Turkey is a strategically located country as an energy corridor with a close proximity to 72% of the World’s proven gas and oil reserves. It has an economy larger than many European countries including Poland, Netharlands, Belgium, Switzerland, Sweden, Austria and Norway. Turkey has favourable demographics with more than half of it is 78m poplation being under the age of 31. Over the past 30 years, the country showed an average economic growth rate of around 4% per annum.
Turkey has one of the lowest budget deficit and debt stock to GDP ratio in Europe, well below the Maastricht criteria. Its financial system is strongly regulated with solid banks having low leverage, strong capital adequacy ratio, high return on equity and double-digit growth prospects. Its economy is much less leveraged than Europe. While the households liability to GDP is around 1/3rd of Europe, its mortgage loans to GDP is less than 20% of that of Europe despite rapid growth over the past 5 years.

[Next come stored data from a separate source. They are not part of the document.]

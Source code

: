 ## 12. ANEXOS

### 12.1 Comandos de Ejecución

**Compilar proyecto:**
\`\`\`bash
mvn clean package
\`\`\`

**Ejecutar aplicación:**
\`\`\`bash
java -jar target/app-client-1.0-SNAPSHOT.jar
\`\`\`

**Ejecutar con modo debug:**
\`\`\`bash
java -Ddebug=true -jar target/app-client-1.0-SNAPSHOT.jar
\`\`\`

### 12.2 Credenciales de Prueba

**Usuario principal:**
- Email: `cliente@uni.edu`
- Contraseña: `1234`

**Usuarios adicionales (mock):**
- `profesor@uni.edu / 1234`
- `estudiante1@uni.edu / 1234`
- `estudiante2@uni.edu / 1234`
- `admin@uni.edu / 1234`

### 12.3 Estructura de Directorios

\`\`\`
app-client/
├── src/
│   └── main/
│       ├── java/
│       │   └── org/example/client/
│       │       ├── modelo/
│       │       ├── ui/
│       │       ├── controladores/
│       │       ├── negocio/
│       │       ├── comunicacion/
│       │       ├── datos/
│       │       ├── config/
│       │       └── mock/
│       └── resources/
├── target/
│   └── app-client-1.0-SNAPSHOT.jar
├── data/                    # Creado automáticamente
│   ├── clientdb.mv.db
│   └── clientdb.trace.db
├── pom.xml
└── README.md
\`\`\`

Total investments in the Turkish private pension system (just born in 2003) is around US$15bn with 6m savers vs. 26m civil employment, constituting roughly 2% of GDP, almost the lowest among the OECD countries where the average rate is around 86%. Turkey has invested around 15% of its pension fund assets in Equities, one of the lowest in the World. Turkey has a chronic current account deficit (driven by structural problems and its high energy dependancy) which makes Turkish Lira vulnerable to foreign capital inflows, among many problems (political uncertainty, lack of serious reforms, middle income trap, low savings, etc) which might exist in any other emerging market. The faster the economy grows, the larger the current account deficit. The result is boom and bust cyle every few years both in the economy and the stock market, providing attractive buying opportunity for quality businesses.